Zela meraih kerah baju Gentala dan mencengkeramnya kuat. Perempuan itu tertunduk lesu dengan air mata mengalir deras. Ia tak kuasa lagi menahan tangis kekecewaannya. "Aku ada salah apa ke kamu? Jawab, Gentala!" jeritnya. Tak peduli kalau kini mereka jadi pusat perhatian.
"Kamu tau gimana bencinya aku sama wanita yang udah merebut Papa aku. Kamu juga tau gimana keluarga aku terluka karena wanita itu dan semua masalahnya terus dateng. Tapi apa? Kamu gak peduli! Dimana sih hati kamu?"
Zela benar-benar merasa dikhianati. Gentala yang selama ini dianggapnya sebagai rumah, tempat teraman untuk mendapat perlindungan ternyata berada di pihak lawan. Nasihat dan pendapat Gentala hanya omong kosong, semuanya demi untuk kebaikan pihak lawan. Kini apa lagi yang harus Zela percaya pada sosok Gentala?
"Sejak kecil aku menderita, Gen. Penghasilan Papa yang harusnya cukup buat aku sama Dean, harus dibagi sama mereka. Setelah Papa meninggal, aset yang harusnya buat biaya sekolahku sama Dean, habis buat berobat karena dia sakit-sakitan. Alhasil Mama harus kerja dan kamu tau apa dampaknya buat aku? Aku kehilangan masa kecil aku, Gen. Aku harus jagain Dean, aku harus tetep dirumah disaat semua temen-temen seusia aku bebas main kesana kemari. Ditambah sekarang, aku harus kehilangan rumah yang punya banyak kenangan sama Papa."

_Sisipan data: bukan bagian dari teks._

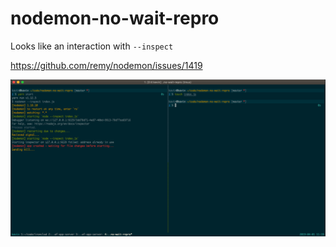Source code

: # nodemon-no-wait-repro

Looks like an interaction with `--inspect`

https://github.com/remy/nodemon/issues/1419

![Screenshot](./screenshot.png)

"Apa kamu pernah tanya tentang penderitaan aku karena ulah mereka? Gak pernah kan. Kamu selalu nyuruh aku buat ikhlas sama semuanya. Kamu selalu nyuruh aku buat memaklumi takdir, padahal sebenernya kamu cuma ingin yang terbaik buat mereka!"
"Kamu—" Zela mengangkat telunjuknya ke udara sambil mati-matian menahan tangis. Lidahnya kelu dan tak tau harus berbicara apa lagi. Semua kalimatnya hilang, hanya satu yang terlintas diotaknya. "Brengsek, Gentala. Aku nyesel pernah kenal kamu."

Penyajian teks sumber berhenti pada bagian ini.